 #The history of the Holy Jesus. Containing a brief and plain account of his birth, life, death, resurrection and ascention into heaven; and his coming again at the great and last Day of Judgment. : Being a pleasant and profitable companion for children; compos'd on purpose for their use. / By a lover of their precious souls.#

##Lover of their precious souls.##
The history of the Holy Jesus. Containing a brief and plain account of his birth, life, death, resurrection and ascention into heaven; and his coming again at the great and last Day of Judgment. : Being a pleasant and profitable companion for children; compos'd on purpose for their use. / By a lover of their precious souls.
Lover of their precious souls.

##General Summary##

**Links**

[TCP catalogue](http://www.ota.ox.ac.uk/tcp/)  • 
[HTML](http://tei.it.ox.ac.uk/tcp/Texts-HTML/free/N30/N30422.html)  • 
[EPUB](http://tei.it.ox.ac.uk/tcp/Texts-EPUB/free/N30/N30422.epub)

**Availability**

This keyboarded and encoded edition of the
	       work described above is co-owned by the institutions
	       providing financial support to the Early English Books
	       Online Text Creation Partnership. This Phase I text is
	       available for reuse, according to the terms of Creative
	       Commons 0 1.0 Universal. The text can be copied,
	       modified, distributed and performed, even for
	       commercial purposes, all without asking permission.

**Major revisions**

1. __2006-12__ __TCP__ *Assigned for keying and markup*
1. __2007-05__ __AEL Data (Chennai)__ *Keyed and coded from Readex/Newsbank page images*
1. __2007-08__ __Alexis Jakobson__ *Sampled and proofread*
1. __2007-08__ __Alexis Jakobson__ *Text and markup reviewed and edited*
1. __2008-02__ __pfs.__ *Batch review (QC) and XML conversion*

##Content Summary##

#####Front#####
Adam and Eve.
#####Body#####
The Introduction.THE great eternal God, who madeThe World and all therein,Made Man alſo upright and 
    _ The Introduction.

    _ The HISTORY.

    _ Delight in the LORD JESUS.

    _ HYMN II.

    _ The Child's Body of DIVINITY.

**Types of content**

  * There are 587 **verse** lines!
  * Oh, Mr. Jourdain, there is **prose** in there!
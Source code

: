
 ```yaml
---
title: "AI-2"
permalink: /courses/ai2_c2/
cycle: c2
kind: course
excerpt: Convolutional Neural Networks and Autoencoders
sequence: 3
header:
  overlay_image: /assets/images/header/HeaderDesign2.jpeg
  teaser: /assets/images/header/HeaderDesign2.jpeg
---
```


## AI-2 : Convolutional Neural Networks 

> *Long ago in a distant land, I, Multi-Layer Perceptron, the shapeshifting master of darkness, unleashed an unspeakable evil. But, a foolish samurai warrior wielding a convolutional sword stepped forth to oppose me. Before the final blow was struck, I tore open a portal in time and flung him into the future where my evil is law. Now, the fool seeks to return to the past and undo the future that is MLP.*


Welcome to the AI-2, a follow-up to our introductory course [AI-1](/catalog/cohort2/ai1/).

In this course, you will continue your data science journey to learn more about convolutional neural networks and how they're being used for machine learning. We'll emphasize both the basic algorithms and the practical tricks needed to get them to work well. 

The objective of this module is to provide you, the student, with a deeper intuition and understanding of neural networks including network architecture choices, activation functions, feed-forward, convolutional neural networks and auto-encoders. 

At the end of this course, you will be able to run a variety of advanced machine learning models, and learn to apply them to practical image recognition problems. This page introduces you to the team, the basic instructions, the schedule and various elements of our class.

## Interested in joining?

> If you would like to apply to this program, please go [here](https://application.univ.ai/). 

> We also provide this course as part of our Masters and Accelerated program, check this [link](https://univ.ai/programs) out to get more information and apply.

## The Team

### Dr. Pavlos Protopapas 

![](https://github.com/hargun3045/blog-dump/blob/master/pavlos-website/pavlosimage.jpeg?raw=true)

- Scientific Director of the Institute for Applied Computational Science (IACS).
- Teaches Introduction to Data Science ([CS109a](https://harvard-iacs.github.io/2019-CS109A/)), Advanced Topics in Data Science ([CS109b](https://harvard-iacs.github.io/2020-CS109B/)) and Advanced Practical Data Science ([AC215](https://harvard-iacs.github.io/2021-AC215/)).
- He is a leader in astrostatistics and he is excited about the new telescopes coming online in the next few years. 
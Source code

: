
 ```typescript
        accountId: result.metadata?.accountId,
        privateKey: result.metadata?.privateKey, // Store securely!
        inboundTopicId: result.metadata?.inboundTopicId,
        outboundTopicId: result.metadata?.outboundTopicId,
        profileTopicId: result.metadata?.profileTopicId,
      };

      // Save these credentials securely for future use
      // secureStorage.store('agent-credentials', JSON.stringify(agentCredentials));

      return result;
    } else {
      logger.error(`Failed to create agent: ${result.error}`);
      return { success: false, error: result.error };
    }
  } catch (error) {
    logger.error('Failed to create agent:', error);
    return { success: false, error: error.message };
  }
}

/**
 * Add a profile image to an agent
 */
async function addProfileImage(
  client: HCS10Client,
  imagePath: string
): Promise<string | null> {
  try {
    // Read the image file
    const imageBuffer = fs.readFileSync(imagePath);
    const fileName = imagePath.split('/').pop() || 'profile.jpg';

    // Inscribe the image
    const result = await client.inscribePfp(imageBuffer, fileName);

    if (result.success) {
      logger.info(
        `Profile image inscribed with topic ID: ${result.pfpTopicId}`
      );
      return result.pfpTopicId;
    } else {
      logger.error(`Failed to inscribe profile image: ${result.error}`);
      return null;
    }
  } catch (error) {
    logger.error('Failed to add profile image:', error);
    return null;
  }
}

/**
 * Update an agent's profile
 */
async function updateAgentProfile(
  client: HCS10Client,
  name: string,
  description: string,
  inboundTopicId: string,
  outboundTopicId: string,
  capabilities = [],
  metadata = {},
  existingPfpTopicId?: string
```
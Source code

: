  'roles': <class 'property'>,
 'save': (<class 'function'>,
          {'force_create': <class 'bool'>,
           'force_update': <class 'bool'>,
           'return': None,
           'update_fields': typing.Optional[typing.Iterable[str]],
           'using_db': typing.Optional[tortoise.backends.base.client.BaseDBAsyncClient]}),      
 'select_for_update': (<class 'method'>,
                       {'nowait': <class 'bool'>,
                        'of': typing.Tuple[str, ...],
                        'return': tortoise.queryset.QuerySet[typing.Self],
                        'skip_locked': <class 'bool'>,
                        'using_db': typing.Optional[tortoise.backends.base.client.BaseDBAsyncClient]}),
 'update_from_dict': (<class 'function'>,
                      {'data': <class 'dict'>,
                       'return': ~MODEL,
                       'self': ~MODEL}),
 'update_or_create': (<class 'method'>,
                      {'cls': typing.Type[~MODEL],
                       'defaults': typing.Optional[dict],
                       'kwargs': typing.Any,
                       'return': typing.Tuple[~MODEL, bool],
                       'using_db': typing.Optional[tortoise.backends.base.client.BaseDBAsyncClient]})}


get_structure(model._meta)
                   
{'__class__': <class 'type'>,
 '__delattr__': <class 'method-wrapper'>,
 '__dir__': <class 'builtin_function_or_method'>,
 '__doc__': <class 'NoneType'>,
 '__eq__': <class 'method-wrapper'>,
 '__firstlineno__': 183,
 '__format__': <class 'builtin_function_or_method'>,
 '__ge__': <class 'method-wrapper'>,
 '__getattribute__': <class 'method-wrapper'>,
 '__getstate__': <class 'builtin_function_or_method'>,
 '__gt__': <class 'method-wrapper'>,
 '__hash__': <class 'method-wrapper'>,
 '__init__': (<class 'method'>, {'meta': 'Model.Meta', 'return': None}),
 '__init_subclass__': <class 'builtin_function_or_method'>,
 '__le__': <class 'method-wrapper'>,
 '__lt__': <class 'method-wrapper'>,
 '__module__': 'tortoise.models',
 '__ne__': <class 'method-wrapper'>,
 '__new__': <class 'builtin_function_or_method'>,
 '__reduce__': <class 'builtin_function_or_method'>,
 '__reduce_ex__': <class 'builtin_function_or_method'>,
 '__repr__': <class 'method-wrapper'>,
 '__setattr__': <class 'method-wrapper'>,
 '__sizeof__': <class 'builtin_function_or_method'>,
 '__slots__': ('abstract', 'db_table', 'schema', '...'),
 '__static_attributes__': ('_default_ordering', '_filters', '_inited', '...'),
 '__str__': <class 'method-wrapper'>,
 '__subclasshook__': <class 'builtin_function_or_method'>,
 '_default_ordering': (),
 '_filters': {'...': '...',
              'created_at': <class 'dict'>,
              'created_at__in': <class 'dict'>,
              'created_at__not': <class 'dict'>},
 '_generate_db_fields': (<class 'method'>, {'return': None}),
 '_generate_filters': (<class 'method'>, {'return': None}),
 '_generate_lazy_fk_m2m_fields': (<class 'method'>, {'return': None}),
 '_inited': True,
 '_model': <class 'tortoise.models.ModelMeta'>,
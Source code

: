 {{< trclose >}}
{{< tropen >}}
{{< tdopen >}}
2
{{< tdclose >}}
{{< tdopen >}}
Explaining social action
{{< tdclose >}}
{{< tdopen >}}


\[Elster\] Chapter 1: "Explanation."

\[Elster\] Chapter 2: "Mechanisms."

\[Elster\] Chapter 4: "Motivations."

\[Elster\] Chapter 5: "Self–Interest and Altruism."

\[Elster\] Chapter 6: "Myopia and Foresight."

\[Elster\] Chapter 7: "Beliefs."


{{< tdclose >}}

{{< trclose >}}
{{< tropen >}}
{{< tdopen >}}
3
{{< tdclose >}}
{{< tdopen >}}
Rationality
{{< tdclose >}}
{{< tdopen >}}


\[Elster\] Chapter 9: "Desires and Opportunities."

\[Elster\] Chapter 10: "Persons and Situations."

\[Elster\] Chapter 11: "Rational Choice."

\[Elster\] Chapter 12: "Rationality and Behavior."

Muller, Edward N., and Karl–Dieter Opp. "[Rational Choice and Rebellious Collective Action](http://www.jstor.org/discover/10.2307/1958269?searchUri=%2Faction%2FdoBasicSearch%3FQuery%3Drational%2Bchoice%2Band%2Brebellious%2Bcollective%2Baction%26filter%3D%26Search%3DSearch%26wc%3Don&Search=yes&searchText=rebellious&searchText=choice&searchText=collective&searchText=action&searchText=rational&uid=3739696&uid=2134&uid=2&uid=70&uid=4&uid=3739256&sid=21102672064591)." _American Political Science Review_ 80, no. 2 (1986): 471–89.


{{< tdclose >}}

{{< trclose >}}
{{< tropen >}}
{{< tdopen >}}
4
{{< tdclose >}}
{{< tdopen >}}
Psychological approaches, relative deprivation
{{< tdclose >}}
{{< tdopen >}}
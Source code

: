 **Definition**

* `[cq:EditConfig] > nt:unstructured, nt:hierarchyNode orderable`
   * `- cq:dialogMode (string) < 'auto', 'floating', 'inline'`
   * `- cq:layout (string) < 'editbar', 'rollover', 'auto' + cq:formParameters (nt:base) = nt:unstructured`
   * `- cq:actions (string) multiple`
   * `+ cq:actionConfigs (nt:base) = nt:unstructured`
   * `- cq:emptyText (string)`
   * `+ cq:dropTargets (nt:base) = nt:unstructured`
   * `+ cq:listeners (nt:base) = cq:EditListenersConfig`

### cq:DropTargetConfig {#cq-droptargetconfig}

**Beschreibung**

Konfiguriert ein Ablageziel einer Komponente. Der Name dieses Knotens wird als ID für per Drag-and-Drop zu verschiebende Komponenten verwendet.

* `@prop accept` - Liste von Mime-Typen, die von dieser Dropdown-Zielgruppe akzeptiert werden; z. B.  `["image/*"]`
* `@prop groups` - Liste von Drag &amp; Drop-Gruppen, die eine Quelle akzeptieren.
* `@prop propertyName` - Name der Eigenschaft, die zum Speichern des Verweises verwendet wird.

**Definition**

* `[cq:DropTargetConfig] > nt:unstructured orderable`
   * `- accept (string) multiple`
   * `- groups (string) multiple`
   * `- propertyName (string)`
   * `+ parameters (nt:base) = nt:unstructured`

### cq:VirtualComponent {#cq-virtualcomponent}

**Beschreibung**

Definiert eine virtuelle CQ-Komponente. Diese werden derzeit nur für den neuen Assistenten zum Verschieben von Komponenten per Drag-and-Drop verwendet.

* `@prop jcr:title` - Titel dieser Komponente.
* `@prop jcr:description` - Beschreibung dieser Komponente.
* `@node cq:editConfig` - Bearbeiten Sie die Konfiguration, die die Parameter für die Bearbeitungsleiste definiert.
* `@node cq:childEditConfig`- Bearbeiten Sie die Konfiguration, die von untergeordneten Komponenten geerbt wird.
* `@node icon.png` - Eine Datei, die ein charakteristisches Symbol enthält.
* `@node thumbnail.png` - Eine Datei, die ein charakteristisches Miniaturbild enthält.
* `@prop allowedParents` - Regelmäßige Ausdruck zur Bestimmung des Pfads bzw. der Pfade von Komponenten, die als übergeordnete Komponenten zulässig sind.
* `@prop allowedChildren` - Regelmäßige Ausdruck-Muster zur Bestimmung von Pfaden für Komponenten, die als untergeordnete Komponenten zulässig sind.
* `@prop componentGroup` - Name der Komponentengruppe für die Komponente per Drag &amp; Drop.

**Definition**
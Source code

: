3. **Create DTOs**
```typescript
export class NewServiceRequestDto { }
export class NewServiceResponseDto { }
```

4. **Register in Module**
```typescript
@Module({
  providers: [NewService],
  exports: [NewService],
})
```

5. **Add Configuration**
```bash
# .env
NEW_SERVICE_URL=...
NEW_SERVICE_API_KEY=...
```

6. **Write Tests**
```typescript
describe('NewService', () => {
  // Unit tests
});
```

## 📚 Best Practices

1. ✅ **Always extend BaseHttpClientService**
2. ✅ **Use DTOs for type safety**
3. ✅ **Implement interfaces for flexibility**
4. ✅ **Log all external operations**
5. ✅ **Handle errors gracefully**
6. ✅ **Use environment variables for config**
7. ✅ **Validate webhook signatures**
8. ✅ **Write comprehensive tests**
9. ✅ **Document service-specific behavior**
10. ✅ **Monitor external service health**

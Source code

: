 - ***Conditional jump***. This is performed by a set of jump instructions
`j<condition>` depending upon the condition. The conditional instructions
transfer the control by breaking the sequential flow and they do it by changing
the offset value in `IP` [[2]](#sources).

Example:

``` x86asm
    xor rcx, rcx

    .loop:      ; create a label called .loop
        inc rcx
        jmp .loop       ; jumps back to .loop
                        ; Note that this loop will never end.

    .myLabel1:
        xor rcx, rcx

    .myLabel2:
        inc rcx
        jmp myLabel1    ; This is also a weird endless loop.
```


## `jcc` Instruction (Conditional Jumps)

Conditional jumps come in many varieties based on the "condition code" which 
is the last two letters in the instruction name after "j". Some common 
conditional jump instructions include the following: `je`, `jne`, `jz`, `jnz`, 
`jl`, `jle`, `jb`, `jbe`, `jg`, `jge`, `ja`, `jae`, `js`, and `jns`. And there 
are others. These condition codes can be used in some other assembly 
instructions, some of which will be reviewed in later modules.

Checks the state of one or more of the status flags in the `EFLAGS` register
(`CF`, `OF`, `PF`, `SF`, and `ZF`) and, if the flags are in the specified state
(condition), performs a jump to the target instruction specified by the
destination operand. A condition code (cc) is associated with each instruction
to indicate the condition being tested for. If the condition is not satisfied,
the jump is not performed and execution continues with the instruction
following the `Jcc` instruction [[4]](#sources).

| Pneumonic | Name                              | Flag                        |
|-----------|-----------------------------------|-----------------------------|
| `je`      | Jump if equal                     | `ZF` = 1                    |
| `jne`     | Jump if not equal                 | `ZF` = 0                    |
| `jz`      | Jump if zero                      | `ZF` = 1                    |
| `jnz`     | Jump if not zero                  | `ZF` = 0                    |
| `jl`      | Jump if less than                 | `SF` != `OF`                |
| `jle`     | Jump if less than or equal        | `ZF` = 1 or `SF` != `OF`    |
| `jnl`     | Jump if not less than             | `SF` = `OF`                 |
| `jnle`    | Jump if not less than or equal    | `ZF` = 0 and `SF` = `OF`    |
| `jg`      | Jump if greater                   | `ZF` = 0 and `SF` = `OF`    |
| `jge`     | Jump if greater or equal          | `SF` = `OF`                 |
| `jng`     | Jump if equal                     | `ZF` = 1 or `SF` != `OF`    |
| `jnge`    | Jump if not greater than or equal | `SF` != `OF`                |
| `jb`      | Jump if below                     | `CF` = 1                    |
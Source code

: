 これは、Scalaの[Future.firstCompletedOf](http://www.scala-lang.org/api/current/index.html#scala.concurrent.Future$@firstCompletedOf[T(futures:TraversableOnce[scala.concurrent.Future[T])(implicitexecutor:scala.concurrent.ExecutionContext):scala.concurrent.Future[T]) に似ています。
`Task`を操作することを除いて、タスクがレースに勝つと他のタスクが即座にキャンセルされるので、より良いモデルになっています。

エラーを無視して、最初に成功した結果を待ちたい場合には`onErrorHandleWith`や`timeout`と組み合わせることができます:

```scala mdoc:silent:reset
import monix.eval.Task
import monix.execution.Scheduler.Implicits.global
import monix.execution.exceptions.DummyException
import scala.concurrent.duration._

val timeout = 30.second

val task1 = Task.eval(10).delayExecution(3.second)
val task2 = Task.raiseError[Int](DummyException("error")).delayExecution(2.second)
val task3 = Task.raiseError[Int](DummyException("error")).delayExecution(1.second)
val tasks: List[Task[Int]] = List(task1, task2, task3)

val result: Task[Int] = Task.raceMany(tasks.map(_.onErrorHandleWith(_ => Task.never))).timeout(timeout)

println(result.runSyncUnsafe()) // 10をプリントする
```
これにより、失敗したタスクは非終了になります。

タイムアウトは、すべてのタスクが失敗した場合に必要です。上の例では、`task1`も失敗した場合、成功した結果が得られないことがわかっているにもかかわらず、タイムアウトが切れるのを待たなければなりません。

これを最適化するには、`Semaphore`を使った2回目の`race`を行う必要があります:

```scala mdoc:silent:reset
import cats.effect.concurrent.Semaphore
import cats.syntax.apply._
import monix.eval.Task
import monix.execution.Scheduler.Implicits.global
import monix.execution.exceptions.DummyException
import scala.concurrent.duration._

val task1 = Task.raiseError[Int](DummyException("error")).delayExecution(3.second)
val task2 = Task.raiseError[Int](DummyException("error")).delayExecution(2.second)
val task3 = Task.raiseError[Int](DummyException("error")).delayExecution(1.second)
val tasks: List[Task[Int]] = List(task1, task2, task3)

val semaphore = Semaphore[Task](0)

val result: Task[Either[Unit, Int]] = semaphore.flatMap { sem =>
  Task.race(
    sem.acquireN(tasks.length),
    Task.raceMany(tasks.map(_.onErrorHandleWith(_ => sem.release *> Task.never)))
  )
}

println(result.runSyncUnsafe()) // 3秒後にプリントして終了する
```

-*-*-

Using the data above, transcribe the lines that run from the line with "6. **Write Tests**" to the line with "is the last", both ends kept, and output nothing else.

### Task response
6. **Write Tests**
```typescript
describe('NewService', () => {
  // Unit tests
});
```

## 📚 Best Practices

1. ✅ **Always extend BaseHttpClientService**
2. ✅ **Use DTOs for type safety**
3. ✅ **Implement interfaces for flexibility**
4. ✅ **Log all external operations**
5. ✅ **Handle errors gracefully**
6. ✅ **Use environment variables for config**
7. ✅ **Validate webhook signatures**
8. ✅ **Write comprehensive tests**
9. ✅ **Document service-specific behavior**
10. ✅ **Monitor external service health**

Source code

: - ***Conditional jump***. This is performed by a set of jump instructions
`j<condition>` depending upon the condition. The conditional instructions
transfer the control by breaking the sequential flow and they do it by changing
the offset value in `IP` [[2]](#sources).

Example:

``` x86asm
    xor rcx, rcx

    .loop:      ; create a label called .loop
        inc rcx
        jmp .loop       ; jumps back to .loop
                        ; Note that this loop will never end.

    .myLabel1:
        xor rcx, rcx

    .myLabel2:
        inc rcx
        jmp myLabel1    ; This is also a weird endless loop.
```


## `jcc` Instruction (Conditional Jumps)

Conditional jumps come in many varieties based on the "condition code" which 
is the last two letters in the instruction name after "j". Some common 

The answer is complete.